Notes: Foreman rejoined the team in this episode.
The condition House calls Giovannini Mirror Syndrome is real, but is one isolated case. Its discoverers called it environmental dependency syndrome. The real case was caused by brain damage, but in this episode it wasn't clear if the patient's illness caused it or if it was pre-existing. I've chosen to believe it was separate from his infection and therefore count it as a separate diagnosis.
It was Brennan's idea to perform an ultrasound on the patient to look for abscesses. What was found was a lump of congealed blood that did not forward the diagnosis, however, so Brennan receives no credit.

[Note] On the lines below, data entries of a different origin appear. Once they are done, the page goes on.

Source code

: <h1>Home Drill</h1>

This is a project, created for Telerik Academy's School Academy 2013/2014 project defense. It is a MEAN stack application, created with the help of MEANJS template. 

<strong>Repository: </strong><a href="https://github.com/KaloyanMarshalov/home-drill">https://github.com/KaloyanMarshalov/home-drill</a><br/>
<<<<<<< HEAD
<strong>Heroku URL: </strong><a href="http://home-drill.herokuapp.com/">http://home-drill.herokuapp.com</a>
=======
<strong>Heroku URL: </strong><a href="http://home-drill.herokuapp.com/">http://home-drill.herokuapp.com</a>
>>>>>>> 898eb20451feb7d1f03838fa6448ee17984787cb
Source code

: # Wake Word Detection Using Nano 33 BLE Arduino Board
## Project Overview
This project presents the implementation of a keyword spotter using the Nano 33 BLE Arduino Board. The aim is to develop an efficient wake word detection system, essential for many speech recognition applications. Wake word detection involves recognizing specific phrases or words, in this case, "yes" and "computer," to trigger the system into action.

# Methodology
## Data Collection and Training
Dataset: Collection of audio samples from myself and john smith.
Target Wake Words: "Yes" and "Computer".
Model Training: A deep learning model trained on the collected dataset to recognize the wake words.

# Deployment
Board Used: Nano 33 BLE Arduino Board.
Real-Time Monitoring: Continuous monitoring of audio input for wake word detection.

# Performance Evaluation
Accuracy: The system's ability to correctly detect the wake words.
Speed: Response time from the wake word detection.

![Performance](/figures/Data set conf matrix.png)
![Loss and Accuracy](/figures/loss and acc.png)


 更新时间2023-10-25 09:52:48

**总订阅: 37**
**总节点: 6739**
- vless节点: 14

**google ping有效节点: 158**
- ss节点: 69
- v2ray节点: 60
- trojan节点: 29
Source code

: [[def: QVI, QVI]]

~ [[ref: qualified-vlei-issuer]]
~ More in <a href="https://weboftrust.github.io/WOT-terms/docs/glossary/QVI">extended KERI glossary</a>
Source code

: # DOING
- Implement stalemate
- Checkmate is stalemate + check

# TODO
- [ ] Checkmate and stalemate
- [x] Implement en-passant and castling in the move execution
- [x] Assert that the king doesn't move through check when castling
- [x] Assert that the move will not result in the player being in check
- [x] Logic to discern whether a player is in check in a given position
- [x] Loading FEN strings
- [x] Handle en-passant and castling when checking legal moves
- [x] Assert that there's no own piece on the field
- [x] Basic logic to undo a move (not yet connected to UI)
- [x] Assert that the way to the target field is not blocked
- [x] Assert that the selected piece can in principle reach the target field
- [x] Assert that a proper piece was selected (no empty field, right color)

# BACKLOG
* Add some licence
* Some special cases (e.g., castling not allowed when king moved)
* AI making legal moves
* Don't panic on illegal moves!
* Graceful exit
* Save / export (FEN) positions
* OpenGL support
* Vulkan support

I wasn't sure whether to give House a credit for trying to find the patient's travel history by testing his antibodies. The antibodies showed that the patient had been to Ohio, and in the end they found out he was from Ohio so I did give House the credit.
Kutner receives an error for not realizing that the patient had real memories.
Foreman suggested a heart biopsy, but since it gave them no information he doesn't receive credit for it.